Stored data entries:

****

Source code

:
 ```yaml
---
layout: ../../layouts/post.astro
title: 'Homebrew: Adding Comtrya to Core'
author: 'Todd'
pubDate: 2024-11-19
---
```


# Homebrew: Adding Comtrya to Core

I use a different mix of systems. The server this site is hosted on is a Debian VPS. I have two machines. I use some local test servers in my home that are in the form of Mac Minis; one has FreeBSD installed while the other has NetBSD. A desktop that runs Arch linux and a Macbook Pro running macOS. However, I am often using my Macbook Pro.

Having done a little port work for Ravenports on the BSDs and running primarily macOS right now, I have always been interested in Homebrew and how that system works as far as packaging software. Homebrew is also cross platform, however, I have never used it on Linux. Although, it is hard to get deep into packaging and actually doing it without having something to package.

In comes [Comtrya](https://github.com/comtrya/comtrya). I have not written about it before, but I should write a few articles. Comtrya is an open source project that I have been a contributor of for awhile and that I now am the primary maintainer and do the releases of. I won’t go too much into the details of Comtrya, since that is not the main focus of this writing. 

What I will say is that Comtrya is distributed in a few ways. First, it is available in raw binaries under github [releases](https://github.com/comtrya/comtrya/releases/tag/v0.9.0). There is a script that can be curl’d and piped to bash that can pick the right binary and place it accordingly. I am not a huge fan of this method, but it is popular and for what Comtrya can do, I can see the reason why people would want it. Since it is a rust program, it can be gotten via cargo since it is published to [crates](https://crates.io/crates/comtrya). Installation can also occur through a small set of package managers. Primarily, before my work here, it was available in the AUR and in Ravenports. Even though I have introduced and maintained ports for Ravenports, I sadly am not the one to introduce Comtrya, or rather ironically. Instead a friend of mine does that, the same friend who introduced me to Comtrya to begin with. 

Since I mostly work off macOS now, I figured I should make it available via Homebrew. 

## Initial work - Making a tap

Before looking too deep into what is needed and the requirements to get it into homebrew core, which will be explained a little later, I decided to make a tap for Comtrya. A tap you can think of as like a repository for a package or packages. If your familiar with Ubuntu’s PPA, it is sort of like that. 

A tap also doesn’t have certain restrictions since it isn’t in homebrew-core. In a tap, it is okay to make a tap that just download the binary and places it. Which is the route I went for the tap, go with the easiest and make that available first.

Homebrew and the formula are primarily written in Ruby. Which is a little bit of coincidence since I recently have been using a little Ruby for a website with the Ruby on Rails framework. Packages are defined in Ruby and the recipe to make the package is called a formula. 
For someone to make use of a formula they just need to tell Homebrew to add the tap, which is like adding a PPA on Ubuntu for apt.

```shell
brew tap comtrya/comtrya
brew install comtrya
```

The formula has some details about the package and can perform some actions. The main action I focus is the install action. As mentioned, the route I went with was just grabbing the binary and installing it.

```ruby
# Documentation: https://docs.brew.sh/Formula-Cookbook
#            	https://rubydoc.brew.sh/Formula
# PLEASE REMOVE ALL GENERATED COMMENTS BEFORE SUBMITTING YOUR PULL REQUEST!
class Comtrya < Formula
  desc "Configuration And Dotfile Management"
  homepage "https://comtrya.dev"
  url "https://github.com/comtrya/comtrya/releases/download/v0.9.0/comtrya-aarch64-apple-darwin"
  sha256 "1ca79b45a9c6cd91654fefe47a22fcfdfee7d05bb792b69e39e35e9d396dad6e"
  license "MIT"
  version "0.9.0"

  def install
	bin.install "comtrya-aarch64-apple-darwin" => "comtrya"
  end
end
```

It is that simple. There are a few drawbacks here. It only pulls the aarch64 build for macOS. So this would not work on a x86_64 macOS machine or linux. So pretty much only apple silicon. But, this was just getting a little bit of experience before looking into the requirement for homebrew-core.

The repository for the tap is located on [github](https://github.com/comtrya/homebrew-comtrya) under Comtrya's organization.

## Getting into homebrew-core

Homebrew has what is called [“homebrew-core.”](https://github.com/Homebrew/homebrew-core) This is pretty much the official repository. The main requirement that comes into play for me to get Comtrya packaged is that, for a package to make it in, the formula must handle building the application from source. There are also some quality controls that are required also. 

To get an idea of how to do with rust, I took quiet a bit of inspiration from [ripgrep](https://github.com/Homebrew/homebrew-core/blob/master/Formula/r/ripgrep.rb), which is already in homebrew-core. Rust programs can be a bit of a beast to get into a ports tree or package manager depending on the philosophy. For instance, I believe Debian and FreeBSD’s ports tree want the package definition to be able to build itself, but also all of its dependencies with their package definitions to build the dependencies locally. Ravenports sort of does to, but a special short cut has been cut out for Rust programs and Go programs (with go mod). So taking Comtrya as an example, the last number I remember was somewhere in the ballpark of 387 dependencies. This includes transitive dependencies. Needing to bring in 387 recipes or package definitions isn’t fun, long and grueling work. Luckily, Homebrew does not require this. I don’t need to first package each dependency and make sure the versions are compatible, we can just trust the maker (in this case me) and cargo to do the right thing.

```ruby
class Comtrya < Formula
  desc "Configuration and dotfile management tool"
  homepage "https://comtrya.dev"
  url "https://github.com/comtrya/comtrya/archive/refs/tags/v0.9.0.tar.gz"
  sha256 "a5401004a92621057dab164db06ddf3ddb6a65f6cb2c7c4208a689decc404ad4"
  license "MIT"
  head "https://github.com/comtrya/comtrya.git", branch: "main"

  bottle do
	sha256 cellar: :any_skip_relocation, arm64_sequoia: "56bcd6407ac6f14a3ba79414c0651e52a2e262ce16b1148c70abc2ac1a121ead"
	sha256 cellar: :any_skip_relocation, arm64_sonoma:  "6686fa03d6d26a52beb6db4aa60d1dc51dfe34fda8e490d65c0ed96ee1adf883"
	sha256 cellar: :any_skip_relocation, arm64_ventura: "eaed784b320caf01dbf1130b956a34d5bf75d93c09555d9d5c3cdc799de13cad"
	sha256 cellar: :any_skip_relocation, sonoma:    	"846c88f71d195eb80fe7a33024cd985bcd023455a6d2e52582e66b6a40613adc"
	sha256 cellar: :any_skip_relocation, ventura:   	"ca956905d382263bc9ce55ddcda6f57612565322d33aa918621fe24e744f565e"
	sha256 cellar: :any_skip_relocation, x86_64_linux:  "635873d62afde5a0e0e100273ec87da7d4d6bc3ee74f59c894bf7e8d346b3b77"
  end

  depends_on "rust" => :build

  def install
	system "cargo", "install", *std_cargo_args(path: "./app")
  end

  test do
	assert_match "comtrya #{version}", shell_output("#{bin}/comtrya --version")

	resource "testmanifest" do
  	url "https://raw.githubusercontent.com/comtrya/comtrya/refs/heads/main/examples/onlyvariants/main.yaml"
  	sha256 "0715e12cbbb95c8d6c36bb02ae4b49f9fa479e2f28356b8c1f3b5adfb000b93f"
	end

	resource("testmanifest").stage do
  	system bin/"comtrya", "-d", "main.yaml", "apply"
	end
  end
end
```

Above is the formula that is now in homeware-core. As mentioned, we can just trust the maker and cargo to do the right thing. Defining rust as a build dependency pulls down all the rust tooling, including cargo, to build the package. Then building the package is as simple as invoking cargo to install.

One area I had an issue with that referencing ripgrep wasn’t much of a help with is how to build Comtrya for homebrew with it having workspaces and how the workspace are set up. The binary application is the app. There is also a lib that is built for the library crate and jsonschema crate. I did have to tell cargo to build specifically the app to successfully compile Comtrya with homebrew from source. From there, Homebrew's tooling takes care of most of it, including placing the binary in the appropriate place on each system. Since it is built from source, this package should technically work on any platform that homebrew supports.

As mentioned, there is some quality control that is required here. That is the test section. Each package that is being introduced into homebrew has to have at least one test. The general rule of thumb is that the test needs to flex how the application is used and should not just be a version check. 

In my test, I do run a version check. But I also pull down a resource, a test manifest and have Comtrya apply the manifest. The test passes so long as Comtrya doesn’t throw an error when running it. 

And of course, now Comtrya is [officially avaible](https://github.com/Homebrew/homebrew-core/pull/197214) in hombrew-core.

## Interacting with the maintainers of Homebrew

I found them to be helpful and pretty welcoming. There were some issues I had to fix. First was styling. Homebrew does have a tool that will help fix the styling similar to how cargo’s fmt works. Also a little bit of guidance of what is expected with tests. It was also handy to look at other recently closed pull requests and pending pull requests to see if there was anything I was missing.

****

[Work to be completed] Return a word-for-word copy of the lines above from the one holding "## Initial work - Making a tap" through the one holding "Before looking too", with both of them included and nothing besides.

[Exercise answer]
## Initial work - Making a tap

Before looking too deep into what is needed and the requirements to get it into homebrew core, which will be explained a little later, I decided to make a tap for Comtrya. A tap you can think of as like a repository for a package or packages. If your familiar with Ubuntu’s PPA, it is sort of like that. 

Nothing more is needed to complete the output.